La pandemia no es un hecho por si solo suficiente para poder resolver una compraventa ya sea sobre plano o de segunda mano. Es necesario estudiar caso a caso para saber si efectivamente sus efectos han perjudicado de forma sustancial la capacidad de endeudamiento de los compradores; situación que deberá mostrarse con cierta vocación de permanencia y que deberá  justificarse documentalmente. No servirán meras hipótesis o conjeturas de pérdidas de empleos o rebajas sustanciales de ingresos. También nos atrevemos a apuntar que será necesario justificar la denegación de financiación por parte de entidades bancarias con las que se contaba inicialmente.   Ya nos consta además la resistencia inicial que los vendedores y promotores van a ofrecer a este tipo de resoluciones para evitar comportamientos oportunistas que quieran desmarcarse de un precio elevado a la vista de una etapa bajista en el sector inmobiliario. Además no existe suficiente y estable jurisprudencia que apoye esta situación. Destacamos la sentencia de 17 de enero de 2013 del Tribunal Supremo (ROJ 1013/2013, FJ 3º Apdo 8º) que analiza un supuesto análogo sucedido tras la crisis financiara del año 2008 y que no acogió la resolución por no cumplir el caso concreto estrictos requisitos:

«8ª) En suma, la posible aplicación de la regla rebus sic stantibus a compraventas de viviendas afectadas por la crisis económica no puede fundarse en el solo hecho de la crisis y las consiguientes dificultades de financiación, sino que requerirá valorar un conjunto de factores, necesitados de prueba, tales como el destino de la casa comprada a vivienda habitual o, por el contrario, a segunda residencia o a su venta antes o después del otorgamiento de la escritura pública; la asignación contractual del riesgo de no obtener financiación y el grado de colaboración prometido por el vendedor para obtenerla, distinguiendo entre contratantes que sean profesionales del sector inmobiliario y los que no lo sean; la situación económica del comprador al tiempo de la perfección del contrato y al tiempo de tener que pagar la parte pendiente del precio que esperaba poder financiar; el grado real de imposibilidad de financiación y sus causas concretas añadidas a la crisis económica general, debiéndose valorar también, en su caso, las condiciones impuestas por las entidades de crédito para conceder financiación; o en fin, las posibilidades de negociación de las condiciones de pago con el vendedor y, por tanto, de mantener el contrato como alternativa preferible a su ineficacia.»

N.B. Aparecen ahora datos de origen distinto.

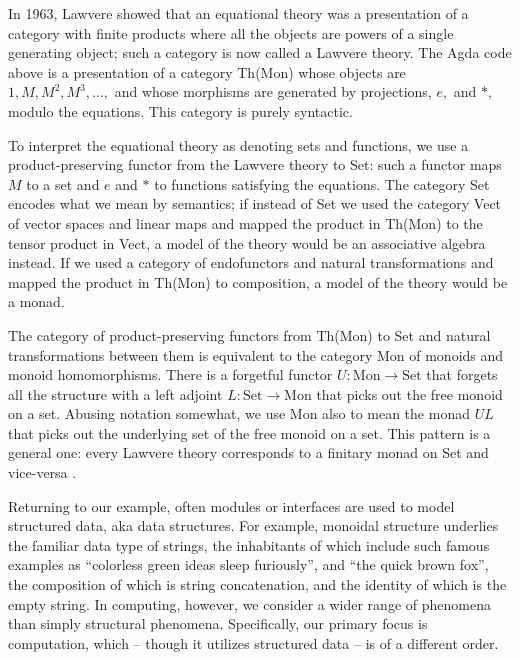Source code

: \documentclass{llncs}
\newcommand{\maps}{\colon}
\newcommand{\Set}{\mathrm{Set}}
\newcommand{\Mon}{\mathrm{Mon}}
\begin{document}
  In 1963, Lawvere \cite{Lawvere} showed that an equational theory was
  a presentation of a category with finite products where all the
  objects are powers of a single generating object; such a category is
  now called a Lawvere theory.  The Agda code above is a presentation
  of a category Th(Mon) whose objects are $1, M, M^2, M^3, \ldots,$
  and whose morphisms are generated by projections, $e,$ and $*,$
  modulo the equations.  This category is purely syntactic.

  To interpret the equational theory as denoting sets and functions,
  we use a product-preserving functor from the Lawvere theory to Set:
  such a functor maps $M$ to a set and $e$ and $*$ to functions
  satisfying the equations.  The category Set encodes what we mean by
  semantics; if instead of Set we used the category Vect of vector
  spaces and linear maps and mapped the product in Th(Mon) to the
  tensor product in Vect, a model of the theory would be an
  associative algebra instead.  If we used a category of endofunctors
  and natural transformations and mapped the product in Th(Mon) to
  composition, a model of the theory would be a monad.

  The category of product-preserving functors from Th(Mon) to Set and
  natural transformations between them is equivalent to the category
  Mon of monoids and monoid homomorphisms.  There is a forgetful
  functor $U\maps \Mon \to \Set$ that forgets all the structure with a
  left adjoint $L\maps \Set \to \Mon$ that picks out the free monoid
  on a set.  Abusing notation somewhat, we use Mon also to mean the
  monad $UL$ that picks out the underlying set of the free monoid on a
  set.  This pattern is a general one: every Lawvere theory
  corresponds to a finitary monad on Set and vice-versa
  \cite{DBLP:journals/entcs/HylandP07}.

  Returning to our example, often modules or interfaces are used to
  model structured data, aka data structures. For example, monoidal
  structure underlies the familiar data type of strings, the
  inhabitants of which include such famous examples as ``colorless
  green ideas sleep furiously'', and ``the quick brown fox'', the
  composition of which is string concatenation, and the identity of
  which is the empty string. In computing, however, we consider a
  wider range of phenomena than simply structural
  phenomena. Specifically, our primary focus is computation, which --
  though it utilizes structured data -- is of a different order.
\end{document}
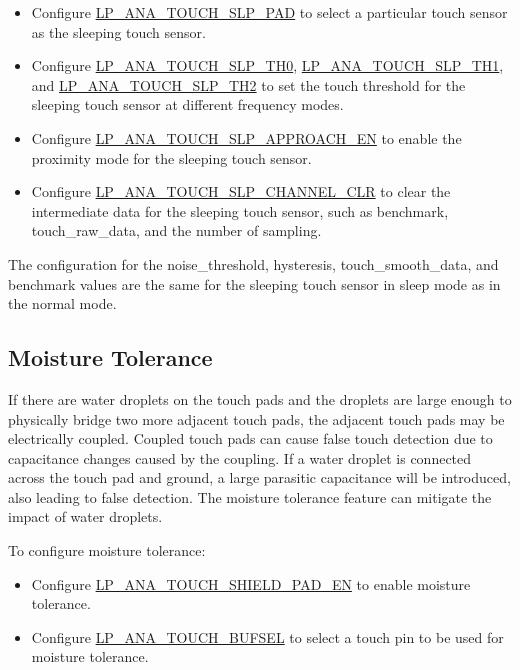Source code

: \documentclass[main\_\_EN.tex]{subfiles}
\begin{document}
\begin{itemize}
    \item Configure \hyperref[fielddesc:LPANATOUCHSLPPAD]{LP\_ANA\_TOUCH\_SLP\_PAD} to select a particular touch sensor as the sleeping touch sensor.
    \item Configure \hyperref[fielddesc:LPANATOUCHSLPTH0]{LP\_ANA\_TOUCH\_SLP\_TH0}, \hyperref[fielddesc:LPANATOUCHSLPTH0]{LP\_ANA\_TOUCH\_SLP\_TH1}, and \hyperref[fielddesc:LPANATOUCHSLPTH0]{LP\_ANA\_TOUCH\_SLP\_TH2} to set the touch threshold for the sleeping touch sensor at different frequency modes.
    \item Configure \hyperref[fielddesc:LPANATOUCHSLPAPPROACHEN]{LP\_ANA\_TOUCH\_SLP\_APPROACH\_EN} to enable the proximity mode for the sleeping touch sensor.
    \item Configure \hyperref[fielddesc:LPANATOUCHSLPCHANNELCLR]{LP\_ANA\_TOUCH\_SLP\_CHANNEL\_CLR} to clear the intermediate data for the sleeping touch sensor, such as benchmark, touch\_raw\_data, and the number of sampling.
\end{itemize}

\begin{tiplisting}
The configuration for the noise\_threshold, hysteresis, touch\_smooth\_data, and benchmark values are the same for the sleeping touch sensor in sleep mode as in the normal mode.
\end{tiplisting}

\subsection{Moisture Tolerance}

If there are water droplets on the touch pads and the droplets are large enough to physically bridge two more adjacent touch pads, the adjacent touch pads may be electrically coupled. Coupled touch pads can cause false touch detection due to capacitance changes caused by the coupling. If a water droplet is connected across the touch pad and ground, a large parasitic capacitance will be introduced, also leading to false detection. The moisture tolerance feature can mitigate the impact of water droplets.

To configure moisture tolerance:

\begin{itemize}
    \item Configure \hyperref[fielddesc:LPANATOUCHSHIELDPADEN]{LP\_ANA\_TOUCH\_SHIELD\_PAD\_EN} to enable moisture tolerance.
    \item Configure \hyperref[fielddesc:LPANATOUCHBUFSEL]{LP\_ANA\_TOUCH\_BUFSEL} to select a touch pin to be used for moisture tolerance.
\end{itemize}
\end{document}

Por lo que concluimos que inicialmente sí podrían acogerse a esta resolución los compradores que,  habiendo firmado antes de la declaración del estado de alarma,  sean consumidores, proyectaran adquirir su vivienda habitual y su situación de solvencia se haya visto perjudicado sustancialmente por culpa de la pandemia; además también  habrá que examinar la conducta de los  vendedores ( por ejemplo si han dado alternativas a la resolución: rebaja de precio, pagos aplazados a la escritura, prórrogas para su otorgamiento, etc…).